On June 25, 1950, 75,000 North Korean soldiers pour across the 38th Parallel into South Korea, beginning a war. Twelve-year-old Pak Sora, her parents, and her two younger brothers make the potentially deadly decision to flee North Korea and join relatives in the far south in Busan. Sora and her eight-year old brother soon get separated from the others and she must bear the responsibility of getting her lovable but easily distracted brother safely through hundreds of miles of freezing weather, brutal terrain, and full-scale combat. She encounters threatening soldiers, strafing and bombing jets, and friendly and hostile fellow refugees. Finally, she reaches the south only to face new challenges and difficulties.
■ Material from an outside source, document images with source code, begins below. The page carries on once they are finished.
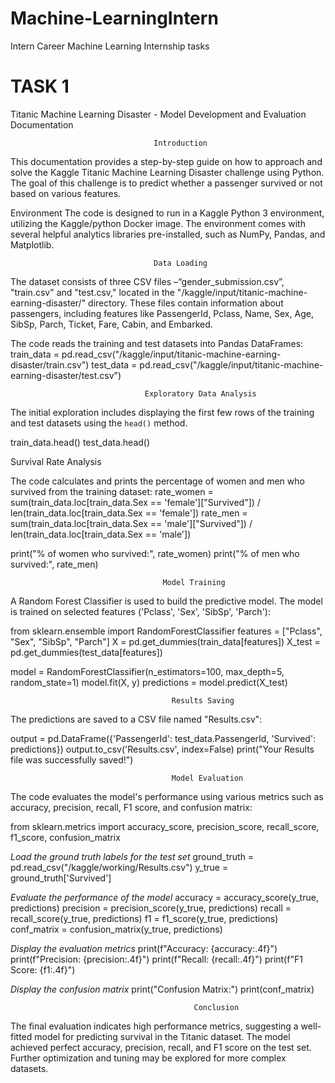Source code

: # Machine-LearningIntern
Intern Career Machine Learning Internship tasks

# TASK 1

Titanic Machine Learning Disaster - Model Development and Evaluation Documentation

                                    Introduction

This documentation provides a step-by-step guide on how to approach and solve the Kaggle Titanic Machine Learning Disaster challenge using Python. The goal of this challenge is to predict whether a passenger survived or not based on various features.

Environment
The code is designed to run in a Kaggle Python 3 environment, utilizing the Kaggle/python Docker image. The environment comes with several helpful analytics libraries pre-installed, such as NumPy, Pandas, and Matplotlib.
 

                                    Data Loading

The dataset consists of three CSV files –“gender_submission.csv”, "train.csv" and "test.csv," located in the "/kaggle/input/titanic-machine-earning-disaster/" directory. These files contain information about passengers, including features like PassengerId, Pclass, Name, Sex, Age, SibSp, Parch, Ticket, Fare, Cabin, and Embarked.

The code reads the training and test datasets into Pandas DataFrames:
train_data = pd.read_csv("/kaggle/input/titanic-machine-earning-disaster/train.csv")
test_data = pd.read_csv("/kaggle/input/titanic-machine-earning-disaster/test.csv")

                                  Exploratory Data Analysis
The initial exploration includes displaying the first few rows of the training and test datasets using the `head()` method.

train_data.head()
test_data.head()
 

Survival Rate Analysis

The code calculates and prints the percentage of women and men who survived from the training dataset:
rate_women = sum(train_data.loc[train_data.Sex == 'female']["Survived"]) / len(train_data.loc[train_data.Sex == 'female'])
rate_men = sum(train_data.loc[train_data.Sex == 'male']["Survived"]) / len(train_data.loc[train_data.Sex == 'male'])

print("% of women who survived:", rate_women)
print("% of men who survived:", rate_men)
 

                                      Model Training

A Random Forest Classifier is used to build the predictive model. The model is trained on selected features ('Pclass', 'Sex', 'SibSp', 'Parch'):

from sklearn.ensemble import RandomForestClassifier
features = ["Pclass", "Sex", "SibSp", "Parch"]
X = pd.get_dummies(train_data[features])
X_test = pd.get_dummies(test_data[features])

model = RandomForestClassifier(n_estimators=100, max_depth=5, random_state=1)
model.fit(X, y)
predictions = model.predict(X_test)
 

                                        Results Saving

The predictions are saved to a CSV file named "Results.csv":

output = pd.DataFrame({'PassengerId': test_data.PassengerId, 'Survived': predictions})
output.to_csv('Results.csv', index=False)
print("Your Results file was successfully saved!")

                                        Model Evaluation

The code evaluates the model's performance using various metrics such as accuracy, precision, recall, F1 score, and confusion matrix:

from sklearn.metrics import accuracy_score, precision_score, recall_score, f1_score, confusion_matrix

*Load the ground truth labels for the test set*
ground_truth = pd.read_csv("/kaggle/working/Results.csv")
y_true = ground_truth['Survived']

*Evaluate the performance of the model*
accuracy = accuracy_score(y_true, predictions)
precision = precision_score(y_true, predictions)
recall = recall_score(y_true, predictions)
f1 = f1_score(y_true, predictions)
conf_matrix = confusion_matrix(y_true, predictions)

*Display the evaluation metrics*
print(f"Accuracy: {accuracy:.4f}")
print(f"Precision: {precision:.4f}")
print(f"Recall: {recall:.4f}")
print(f"F1 Score: {f1:.4f}")

*Display the confusion matrix*
print("Confusion Matrix:")
print(conf_matrix)
 

                                             Conclusion

The final evaluation indicates high performance metrics, suggesting a well-fitted model for predicting survival in the Titanic dataset. The model achieved perfect accuracy, precision, recall, and F1 score on the test set. Further optimization and tuning may be explored for more complex datasets.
Based on a genuine family history, Brother’s Keeper is a magnificent and emotion-laden first novel written by a natural storyteller. It is also a tragic and heart-rending insight into the all-too-common tale of the hundreds of thousands of pitiful refugees who have fled Communist governments in their own countries over the past 100 years all across the planet. Despite all that, this is ultimately an uplifting book. Sora will inspire young and adult readers everywhere. I don’t think it’s too much of an exaggeration to say Brother’s Keeper qualifies as an instant classic.